2014: What not running taught me about running, and life.

    Last year came and went...and it happened fast.  I had every intention of following my plan of shorter races, focusing on really cutting my 50k time down, and then attempting Oil Creek again...and you know what, not one of those things happened and I couldn't have asked for a better year.
      Don't get me wrong the lack of racing is something I missed, but I gained so much more from taking time off, I learned how important that really is.  I had started off the year fast on my feet, running shorter miles, more intervals, more fartleks-getting more speed.  I felt like my plan was steadily falling into place.  I looked at race calenders, plotting and deciding how to space out my season.  I entered my first race on May, a 50k to see how my legs would do early in the year.  A month before the race I made the decision to contact the race director and step down to the 25k distance, I just didn't feel like I had enough long runs under my belt to go through happily.
  About 3 miles in I stepped of the edge of a rock awkwardly and twisted my ankle.  Instead of calling it a day I decided to change up my gait slightly and keep moving.  It paid off and I came through the finish line with a third in my age group.  I gave it a week to heal up and see how it would be.

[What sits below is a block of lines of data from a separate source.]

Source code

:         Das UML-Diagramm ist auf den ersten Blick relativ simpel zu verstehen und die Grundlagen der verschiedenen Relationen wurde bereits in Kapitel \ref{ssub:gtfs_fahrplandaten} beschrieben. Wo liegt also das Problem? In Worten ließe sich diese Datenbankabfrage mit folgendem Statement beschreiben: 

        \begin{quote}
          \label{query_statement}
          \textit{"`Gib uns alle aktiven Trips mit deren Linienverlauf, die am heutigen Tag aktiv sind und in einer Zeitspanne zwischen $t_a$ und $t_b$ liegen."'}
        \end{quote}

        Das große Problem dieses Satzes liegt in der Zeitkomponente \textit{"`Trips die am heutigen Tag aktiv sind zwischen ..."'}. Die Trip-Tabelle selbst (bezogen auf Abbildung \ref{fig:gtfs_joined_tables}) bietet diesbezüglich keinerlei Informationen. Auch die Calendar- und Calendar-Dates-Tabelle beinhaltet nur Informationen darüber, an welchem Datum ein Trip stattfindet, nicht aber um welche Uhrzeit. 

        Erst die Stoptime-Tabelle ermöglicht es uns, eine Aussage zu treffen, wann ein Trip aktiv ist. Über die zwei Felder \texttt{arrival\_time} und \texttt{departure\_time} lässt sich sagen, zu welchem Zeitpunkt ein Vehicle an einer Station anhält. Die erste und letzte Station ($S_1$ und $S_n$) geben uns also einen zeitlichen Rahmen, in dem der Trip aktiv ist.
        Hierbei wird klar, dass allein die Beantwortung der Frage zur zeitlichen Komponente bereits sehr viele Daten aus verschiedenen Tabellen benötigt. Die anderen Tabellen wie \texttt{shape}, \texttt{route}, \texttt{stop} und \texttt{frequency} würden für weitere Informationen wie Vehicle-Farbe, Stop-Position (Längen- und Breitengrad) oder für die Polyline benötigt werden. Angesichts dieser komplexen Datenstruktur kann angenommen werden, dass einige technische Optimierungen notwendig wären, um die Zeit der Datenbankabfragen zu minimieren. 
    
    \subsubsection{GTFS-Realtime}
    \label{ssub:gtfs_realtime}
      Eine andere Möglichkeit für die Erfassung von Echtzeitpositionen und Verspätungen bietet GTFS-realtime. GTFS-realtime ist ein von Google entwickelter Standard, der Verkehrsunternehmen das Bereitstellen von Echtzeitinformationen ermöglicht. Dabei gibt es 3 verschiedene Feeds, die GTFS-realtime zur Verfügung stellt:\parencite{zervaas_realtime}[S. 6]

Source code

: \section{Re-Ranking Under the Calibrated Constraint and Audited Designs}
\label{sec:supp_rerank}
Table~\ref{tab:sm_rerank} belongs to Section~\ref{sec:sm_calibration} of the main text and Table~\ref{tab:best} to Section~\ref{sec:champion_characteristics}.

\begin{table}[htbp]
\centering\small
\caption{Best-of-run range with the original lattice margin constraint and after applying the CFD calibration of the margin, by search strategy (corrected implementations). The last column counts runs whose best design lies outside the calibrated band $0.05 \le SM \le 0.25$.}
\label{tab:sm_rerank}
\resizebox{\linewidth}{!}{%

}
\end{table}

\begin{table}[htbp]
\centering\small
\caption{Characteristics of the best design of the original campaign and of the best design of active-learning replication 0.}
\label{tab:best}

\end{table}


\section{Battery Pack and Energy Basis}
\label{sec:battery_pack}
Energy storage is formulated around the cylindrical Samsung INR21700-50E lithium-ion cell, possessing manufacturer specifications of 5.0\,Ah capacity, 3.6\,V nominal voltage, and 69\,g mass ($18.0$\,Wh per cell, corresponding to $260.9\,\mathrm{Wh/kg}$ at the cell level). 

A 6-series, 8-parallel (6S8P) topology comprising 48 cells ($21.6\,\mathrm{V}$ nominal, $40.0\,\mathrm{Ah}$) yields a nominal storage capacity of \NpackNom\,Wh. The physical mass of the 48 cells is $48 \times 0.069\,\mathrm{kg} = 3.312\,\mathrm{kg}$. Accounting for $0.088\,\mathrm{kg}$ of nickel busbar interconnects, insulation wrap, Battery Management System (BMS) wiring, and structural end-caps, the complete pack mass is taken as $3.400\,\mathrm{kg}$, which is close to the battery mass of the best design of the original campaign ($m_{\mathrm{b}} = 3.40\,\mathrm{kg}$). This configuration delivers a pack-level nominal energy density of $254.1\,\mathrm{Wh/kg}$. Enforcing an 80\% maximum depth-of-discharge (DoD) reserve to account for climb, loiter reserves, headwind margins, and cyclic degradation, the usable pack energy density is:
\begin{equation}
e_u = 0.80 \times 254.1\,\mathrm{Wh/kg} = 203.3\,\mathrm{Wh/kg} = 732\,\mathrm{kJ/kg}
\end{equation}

      I ended up running a total of three races this year.  That ankle just didn't seem to want to cooperate with the ice the elevation, the rest, after a few months it was still tender with every run longer than a few miles., so I made the decision not race the rest of the season other than for fun, and I wouldn't be running any distance races.
     At first it was hard to picture a year passing without a formal training schedule, and a race plan, but as time began to wear on I realized there was nothing more I needed than a break.
     Taking that break allowed me the time to turn my focus inside, to really focus on being the best version of myself.  Running is something that I love dearly, but it isn't who I am, and I had forgotten that.  I had forgotten  to keep up with the things I want to achieve to find that version of myself  again and truly be that person.
    Looking beck through this blog I realized it was based on running and going back to school, so I made that happen.  I applied to go back to school full time and study nutrition, and I'm doing just that.  I am currently a junior at West Chester University and am struggling through a world of biochemistry, anatomy and physiology and nutrition classes, and as difficult as it is to get back in the routine of making myself study and trying to learn all new material..I wouldn't change it.
     I realized the importance of pursuing a career, not just having a job, and well as doing something rewarding with a long future ahead.   So a few years later than I had planned, I feel like life is on track.
    I am back to running and working out, not with race plans in the future, but they aren't totally out of the question.  I continue to cook and plan race nutrition and fueling strategies for others, and hope to continue to share that and some good food along the way.

 Not running was the best way to look at other pieces that were missing and fill it all in.  May the trail that is life keep winding and always open up to a beautiful view.